[Stored dataset items]
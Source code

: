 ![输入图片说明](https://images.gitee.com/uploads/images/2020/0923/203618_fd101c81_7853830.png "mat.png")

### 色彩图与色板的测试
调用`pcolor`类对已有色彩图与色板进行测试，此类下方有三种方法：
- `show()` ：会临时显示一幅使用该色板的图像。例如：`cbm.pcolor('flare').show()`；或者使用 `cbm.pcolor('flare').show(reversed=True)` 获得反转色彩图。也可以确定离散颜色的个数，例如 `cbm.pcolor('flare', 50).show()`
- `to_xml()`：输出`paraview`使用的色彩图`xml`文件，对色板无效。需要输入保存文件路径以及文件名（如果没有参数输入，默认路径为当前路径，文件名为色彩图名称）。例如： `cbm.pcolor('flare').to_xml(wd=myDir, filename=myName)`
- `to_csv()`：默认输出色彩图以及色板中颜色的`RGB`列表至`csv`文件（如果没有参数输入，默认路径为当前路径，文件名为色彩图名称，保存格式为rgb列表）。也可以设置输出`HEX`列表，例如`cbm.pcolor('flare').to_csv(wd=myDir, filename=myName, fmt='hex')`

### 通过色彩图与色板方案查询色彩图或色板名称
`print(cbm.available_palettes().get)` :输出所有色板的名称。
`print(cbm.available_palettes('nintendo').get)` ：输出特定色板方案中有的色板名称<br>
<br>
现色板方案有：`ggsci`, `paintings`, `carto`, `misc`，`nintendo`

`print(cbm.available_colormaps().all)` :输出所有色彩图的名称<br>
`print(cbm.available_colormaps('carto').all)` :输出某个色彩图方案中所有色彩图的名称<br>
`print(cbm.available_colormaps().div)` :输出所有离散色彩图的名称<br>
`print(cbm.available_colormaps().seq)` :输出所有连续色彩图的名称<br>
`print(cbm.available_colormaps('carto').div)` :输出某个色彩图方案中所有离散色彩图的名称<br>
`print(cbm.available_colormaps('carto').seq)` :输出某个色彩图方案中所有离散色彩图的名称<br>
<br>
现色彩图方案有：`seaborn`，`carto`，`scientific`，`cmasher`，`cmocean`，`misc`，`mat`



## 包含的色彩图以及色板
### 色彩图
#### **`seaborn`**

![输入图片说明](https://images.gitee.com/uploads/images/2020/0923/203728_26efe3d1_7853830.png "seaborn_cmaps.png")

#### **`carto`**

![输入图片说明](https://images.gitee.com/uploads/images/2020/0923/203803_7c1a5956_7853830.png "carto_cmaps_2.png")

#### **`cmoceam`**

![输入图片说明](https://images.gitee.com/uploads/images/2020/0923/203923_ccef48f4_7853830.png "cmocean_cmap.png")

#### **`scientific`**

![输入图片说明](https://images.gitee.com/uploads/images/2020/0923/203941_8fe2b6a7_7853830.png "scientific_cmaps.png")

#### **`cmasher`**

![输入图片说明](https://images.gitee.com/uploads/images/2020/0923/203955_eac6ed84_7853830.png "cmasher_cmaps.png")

**Problem to work on:** Retype each record exactly, leaving nothing out.

**The completed task:**
Source code

: ![输入图片说明](https://images.gitee.com/uploads/images/2020/0923/203618_fd101c81_7853830.png "mat.png")

### 色彩图与色板的测试
调用`pcolor`类对已有色彩图与色板进行测试，此类下方有三种方法：
- `show()` ：会临时显示一幅使用该色板的图像。例如：`cbm.pcolor('flare').show()`；或者使用 `cbm.pcolor('flare').show(reversed=True)` 获得反转色彩图。也可以确定离散颜色的个数，例如 `cbm.pcolor('flare', 50).show()`
- `to_xml()`：输出`paraview`使用的色彩图`xml`文件，对色板无效。需要输入保存文件路径以及文件名（如果没有参数输入，默认路径为当前路径，文件名为色彩图名称）。例如： `cbm.pcolor('flare').to_xml(wd=myDir, filename=myName)`
- `to_csv()`：默认输出色彩图以及色板中颜色的`RGB`列表至`csv`文件（如果没有参数输入，默认路径为当前路径，文件名为色彩图名称，保存格式为rgb列表）。也可以设置输出`HEX`列表，例如`cbm.pcolor('flare').to_csv(wd=myDir, filename=myName, fmt='hex')`

### 通过色彩图与色板方案查询色彩图或色板名称
`print(cbm.available_palettes().get)` :输出所有色板的名称。
`print(cbm.available_palettes('nintendo').get)` ：输出特定色板方案中有的色板名称<br>
<br>
现色板方案有：`ggsci`, `paintings`, `carto`, `misc`，`nintendo`

`print(cbm.available_colormaps().all)` :输出所有色彩图的名称<br>
`print(cbm.available_colormaps('carto').all)` :输出某个色彩图方案中所有色彩图的名称<br>
`print(cbm.available_colormaps().div)` :输出所有离散色彩图的名称<br>
`print(cbm.available_colormaps().seq)` :输出所有连续色彩图的名称<br>
`print(cbm.available_colormaps('carto').div)` :输出某个色彩图方案中所有离散色彩图的名称<br>
`print(cbm.available_colormaps('carto').seq)` :输出某个色彩图方案中所有离散色彩图的名称<br>
<br>
现色彩图方案有：`seaborn`，`carto`，`scientific`，`cmasher`，`cmocean`，`misc`，`mat`



## 包含的色彩图以及色板
### 色彩图
#### **`seaborn`**

![输入图片说明](https://images.gitee.com/uploads/images/2020/0923/203728_26efe3d1_7853830.png "seaborn_cmaps.png")

#### **`carto`**

![输入图片说明](https://images.gitee.com/uploads/images/2020/0923/203803_7c1a5956_7853830.png "carto_cmaps_2.png")

#### **`cmoceam`**

![输入图片说明](https://images.gitee.com/uploads/images/2020/0923/203923_ccef48f4_7853830.png "cmocean_cmap.png")

#### **`scientific`**

![输入图片说明](https://images.gitee.com/uploads/images/2020/0923/203941_8fe2b6a7_7853830.png "scientific_cmaps.png")

#### **`cmasher`**

![输入图片说明](https://images.gitee.com/uploads/images/2020/0923/203955_eac6ed84_7853830.png "cmasher_cmaps.png")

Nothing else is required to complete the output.